Materials and Methods

Materials production and characterization

The composite used in this study consisted of 50 wt.% amorphous poly(D,L-lactic acid) (PLA), (ANaBior or Purac), and 50 wt.% in-house made nano-sized HA powder. HA was produced using a wet precipitation method as described earlier.²⁰ In short, aqueous solutions of (NH₄)₂HPO₄ and Ca(NO₃)₂·4H₂O were mixed at a pH above 10, and the resulting powder was allowed to age, washed and finally resuspended in acetone. A low molecular weight of 55,000 – 59,000 Da was chosen for PLA in order to build a rapidly degradable composite. Characterization of the HA powder was performed using X-ray diffraction (XRD, Rigaku Miniflex) and an environmental scanning electron microscope (SEM; XL30, ESEM-FEG, Philips) in the secondary electron mode with an acceleration voltage of 20 kV (Fig. 2A and B). Composite was produced by extrusion using a twin screw extruder with conical non-converging screws (Artecs BV, Enschede, the Netherlands). The extruder was set at 150 °C and the screw rotation speed at 100 rpm, which allowed the composite to flow out of the extruder after a mixing time of 5 min. Controls made of PLA were prepared using the same process. Following extrusion, PLA/HA composite and PLA control were shaped into particles, pellets and complex three-dimensional implants to be used for the degradation study, in vitro evaluation and in vivo implantation respectively.

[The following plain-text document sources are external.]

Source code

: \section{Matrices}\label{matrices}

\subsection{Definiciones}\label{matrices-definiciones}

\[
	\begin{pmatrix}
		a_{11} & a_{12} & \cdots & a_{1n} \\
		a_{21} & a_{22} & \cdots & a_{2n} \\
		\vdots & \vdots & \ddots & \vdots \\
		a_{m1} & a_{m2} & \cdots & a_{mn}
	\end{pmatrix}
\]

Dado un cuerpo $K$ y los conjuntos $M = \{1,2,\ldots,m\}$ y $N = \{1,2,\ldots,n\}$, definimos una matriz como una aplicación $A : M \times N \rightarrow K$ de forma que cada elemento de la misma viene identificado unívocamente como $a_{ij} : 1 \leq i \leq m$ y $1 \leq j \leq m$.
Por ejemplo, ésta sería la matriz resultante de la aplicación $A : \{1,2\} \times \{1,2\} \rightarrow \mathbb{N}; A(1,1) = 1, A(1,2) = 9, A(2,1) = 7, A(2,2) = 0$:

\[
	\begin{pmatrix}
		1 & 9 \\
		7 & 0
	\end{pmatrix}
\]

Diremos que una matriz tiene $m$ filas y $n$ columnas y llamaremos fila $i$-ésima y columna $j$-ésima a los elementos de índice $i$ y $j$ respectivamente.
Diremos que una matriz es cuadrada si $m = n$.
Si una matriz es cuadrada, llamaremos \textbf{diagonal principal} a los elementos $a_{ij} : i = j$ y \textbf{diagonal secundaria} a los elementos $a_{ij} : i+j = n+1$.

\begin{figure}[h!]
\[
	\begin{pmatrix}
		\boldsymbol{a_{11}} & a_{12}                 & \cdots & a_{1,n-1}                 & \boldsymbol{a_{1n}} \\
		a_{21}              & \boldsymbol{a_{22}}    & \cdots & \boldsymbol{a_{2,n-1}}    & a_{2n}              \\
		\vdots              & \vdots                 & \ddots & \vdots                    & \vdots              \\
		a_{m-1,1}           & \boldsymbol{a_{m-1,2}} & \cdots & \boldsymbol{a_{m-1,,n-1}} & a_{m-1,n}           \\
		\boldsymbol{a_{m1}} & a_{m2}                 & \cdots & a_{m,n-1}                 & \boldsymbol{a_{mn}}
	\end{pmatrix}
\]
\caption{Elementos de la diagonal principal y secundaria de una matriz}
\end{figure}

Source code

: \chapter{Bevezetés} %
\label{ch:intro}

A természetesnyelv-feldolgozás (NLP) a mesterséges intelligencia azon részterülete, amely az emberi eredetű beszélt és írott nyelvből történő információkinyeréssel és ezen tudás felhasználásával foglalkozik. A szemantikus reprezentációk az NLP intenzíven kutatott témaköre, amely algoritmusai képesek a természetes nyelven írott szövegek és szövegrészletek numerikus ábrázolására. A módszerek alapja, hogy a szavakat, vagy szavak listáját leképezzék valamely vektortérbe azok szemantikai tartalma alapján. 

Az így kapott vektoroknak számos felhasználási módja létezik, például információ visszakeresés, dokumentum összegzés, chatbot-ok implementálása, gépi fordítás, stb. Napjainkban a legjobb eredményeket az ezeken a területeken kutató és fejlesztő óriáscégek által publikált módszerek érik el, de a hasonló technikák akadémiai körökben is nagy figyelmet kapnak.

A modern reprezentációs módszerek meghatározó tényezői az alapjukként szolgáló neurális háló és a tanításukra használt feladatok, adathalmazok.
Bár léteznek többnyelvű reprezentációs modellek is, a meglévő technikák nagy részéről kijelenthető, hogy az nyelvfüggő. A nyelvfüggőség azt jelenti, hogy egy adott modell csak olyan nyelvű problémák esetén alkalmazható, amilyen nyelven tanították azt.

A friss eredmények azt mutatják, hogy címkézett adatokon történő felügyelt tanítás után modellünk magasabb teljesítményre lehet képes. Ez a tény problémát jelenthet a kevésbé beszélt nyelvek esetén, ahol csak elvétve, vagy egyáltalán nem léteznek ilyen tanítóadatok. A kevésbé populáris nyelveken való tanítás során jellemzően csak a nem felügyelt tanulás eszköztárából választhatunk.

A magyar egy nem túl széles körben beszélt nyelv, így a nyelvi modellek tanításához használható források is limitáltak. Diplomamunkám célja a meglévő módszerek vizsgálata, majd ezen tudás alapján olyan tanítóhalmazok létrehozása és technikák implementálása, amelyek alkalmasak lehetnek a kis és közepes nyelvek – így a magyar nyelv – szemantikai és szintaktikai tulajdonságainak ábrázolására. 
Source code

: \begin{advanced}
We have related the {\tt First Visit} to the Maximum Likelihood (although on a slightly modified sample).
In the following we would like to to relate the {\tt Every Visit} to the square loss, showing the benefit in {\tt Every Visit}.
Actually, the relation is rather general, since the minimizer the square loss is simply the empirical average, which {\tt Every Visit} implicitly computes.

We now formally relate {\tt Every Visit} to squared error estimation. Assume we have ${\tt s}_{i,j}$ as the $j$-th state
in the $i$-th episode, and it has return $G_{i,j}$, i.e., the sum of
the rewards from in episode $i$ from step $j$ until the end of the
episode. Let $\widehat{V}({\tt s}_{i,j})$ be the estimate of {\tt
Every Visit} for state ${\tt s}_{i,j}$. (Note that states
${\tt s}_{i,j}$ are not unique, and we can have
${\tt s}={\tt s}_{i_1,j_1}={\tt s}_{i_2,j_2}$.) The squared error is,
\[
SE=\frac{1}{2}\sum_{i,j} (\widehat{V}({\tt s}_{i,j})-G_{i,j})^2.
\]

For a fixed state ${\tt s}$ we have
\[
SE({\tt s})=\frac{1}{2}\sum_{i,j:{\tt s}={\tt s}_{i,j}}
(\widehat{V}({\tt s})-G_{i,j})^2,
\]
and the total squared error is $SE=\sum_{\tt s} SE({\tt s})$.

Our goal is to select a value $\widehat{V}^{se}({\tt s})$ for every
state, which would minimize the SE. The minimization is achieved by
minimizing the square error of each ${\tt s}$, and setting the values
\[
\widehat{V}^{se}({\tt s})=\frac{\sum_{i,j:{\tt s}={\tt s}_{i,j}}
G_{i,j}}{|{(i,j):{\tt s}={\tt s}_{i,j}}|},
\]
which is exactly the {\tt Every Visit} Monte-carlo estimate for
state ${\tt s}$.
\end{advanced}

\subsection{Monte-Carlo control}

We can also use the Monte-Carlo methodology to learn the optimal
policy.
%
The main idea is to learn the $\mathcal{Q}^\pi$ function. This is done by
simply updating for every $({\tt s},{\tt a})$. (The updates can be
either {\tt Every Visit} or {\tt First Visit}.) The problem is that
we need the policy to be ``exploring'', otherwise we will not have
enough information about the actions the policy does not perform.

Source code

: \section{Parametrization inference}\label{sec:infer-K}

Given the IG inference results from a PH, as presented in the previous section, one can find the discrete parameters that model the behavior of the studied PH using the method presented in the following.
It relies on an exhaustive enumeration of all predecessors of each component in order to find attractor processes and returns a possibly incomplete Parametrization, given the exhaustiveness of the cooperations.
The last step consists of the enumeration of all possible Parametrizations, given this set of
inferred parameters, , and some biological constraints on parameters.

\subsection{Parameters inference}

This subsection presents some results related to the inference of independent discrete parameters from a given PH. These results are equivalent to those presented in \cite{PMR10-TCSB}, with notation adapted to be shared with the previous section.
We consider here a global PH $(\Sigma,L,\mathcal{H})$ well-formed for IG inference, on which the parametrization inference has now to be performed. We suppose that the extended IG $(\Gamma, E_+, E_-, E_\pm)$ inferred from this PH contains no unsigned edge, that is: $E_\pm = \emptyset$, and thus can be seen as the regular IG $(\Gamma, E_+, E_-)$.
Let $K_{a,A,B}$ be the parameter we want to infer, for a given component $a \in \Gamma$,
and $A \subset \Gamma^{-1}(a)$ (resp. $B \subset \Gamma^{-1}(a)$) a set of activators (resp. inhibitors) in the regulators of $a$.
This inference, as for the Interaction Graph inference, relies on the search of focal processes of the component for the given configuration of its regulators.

Chemical characterization was performed using transmission mode Fourier Transform Infrared spectroscopy with KBr pellets (FTIR; Spectrum100, Perkin Elmer Analytical Instruments). Surface morphology and homogeneity of the ceramic distribution in the polymeric phase were assessed for sterilized PLA/HA and PLA pellets using SEM with an acceleration voltage of 5 kV, coupled to energy dispersive X-ray analyzer (EDAX; Apollo X, Ametek).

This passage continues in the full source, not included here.